EXERCISE INSTRUCTIONS » Could you retype all of the data below exactly as given?

SUPPLIED DATA »
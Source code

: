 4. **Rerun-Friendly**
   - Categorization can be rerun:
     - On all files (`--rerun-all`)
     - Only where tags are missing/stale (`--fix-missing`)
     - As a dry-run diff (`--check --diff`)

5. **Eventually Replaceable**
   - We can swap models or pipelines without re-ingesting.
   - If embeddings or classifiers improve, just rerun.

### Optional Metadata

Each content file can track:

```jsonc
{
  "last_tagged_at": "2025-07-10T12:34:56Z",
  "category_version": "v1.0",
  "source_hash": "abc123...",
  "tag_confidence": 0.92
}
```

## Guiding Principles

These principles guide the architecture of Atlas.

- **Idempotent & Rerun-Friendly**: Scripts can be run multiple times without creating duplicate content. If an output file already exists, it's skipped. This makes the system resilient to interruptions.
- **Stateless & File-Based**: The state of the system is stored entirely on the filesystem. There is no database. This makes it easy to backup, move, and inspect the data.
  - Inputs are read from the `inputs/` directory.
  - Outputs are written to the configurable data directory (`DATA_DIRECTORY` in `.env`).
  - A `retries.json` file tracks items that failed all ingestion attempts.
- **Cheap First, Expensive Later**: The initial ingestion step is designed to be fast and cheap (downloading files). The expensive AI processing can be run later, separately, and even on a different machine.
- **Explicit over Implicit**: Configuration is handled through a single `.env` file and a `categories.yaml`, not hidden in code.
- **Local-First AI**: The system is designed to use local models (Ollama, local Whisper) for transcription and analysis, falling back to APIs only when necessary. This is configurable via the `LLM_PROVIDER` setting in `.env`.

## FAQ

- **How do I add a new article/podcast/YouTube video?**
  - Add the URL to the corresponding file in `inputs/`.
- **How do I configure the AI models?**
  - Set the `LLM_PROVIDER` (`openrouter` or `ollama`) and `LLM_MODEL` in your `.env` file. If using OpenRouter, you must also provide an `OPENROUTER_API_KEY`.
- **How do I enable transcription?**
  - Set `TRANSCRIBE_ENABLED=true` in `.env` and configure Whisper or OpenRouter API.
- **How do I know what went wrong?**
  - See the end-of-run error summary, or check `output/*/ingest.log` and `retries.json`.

SOLUTION TO THE EXERCISE »
Source code

: 4. **Rerun-Friendly**
   - Categorization can be rerun:
     - On all files (`--rerun-all`)
     - Only where tags are missing/stale (`--fix-missing`)
     - As a dry-run diff (`--check --diff`)

5. **Eventually Replaceable**
   - We can swap models or pipelines without re-ingesting.
   - If embeddings or classifiers improve, just rerun.

### Optional Metadata

Each content file can track:

```jsonc
{
  "last_tagged_at": "2025-07-10T12:34:56Z",
  "category_version": "v1.0",
  "source_hash": "abc123...",
  "tag_confidence": 0.92
}
```

## Guiding Principles

These principles guide the architecture of Atlas.

- **Idempotent & Rerun-Friendly**: Scripts can be run multiple times without creating duplicate content. If an output file already exists, it's skipped. This makes the system resilient to interruptions.
- **Stateless & File-Based**: The state of the system is stored entirely on the filesystem. There is no database. This makes it easy to backup, move, and inspect the data.
  - Inputs are read from the `inputs/` directory.
  - Outputs are written to the configurable data directory (`DATA_DIRECTORY` in `.env`).
  - A `retries.json` file tracks items that failed all ingestion attempts.
- **Cheap First, Expensive Later**: The initial ingestion step is designed to be fast and cheap (downloading files). The expensive AI processing can be run later, separately, and even on a different machine.
- **Explicit over Implicit**: Configuration is handled through a single `.env` file and a `categories.yaml`, not hidden in code.
- **Local-First AI**: The system is designed to use local models (Ollama, local Whisper) for transcription and analysis, falling back to APIs only when necessary. This is configurable via the `LLM_PROVIDER` setting in `.env`.

## FAQ

- **How do I add a new article/podcast/YouTube video?**
  - Add the URL to the corresponding file in `inputs/`.
- **How do I configure the AI models?**
  - Set the `LLM_PROVIDER` (`openrouter` or `ollama`) and `LLM_MODEL` in your `.env` file. If using OpenRouter, you must also provide an `OPENROUTER_API_KEY`.
- **How do I enable transcription?**
  - Set `TRANSCRIBE_ENABLED=true` in `.env` and configure Whisper or OpenRouter API.
- **How do I know what went wrong?**
  - See the end-of-run error summary, or check `output/*/ingest.log` and `retries.json`.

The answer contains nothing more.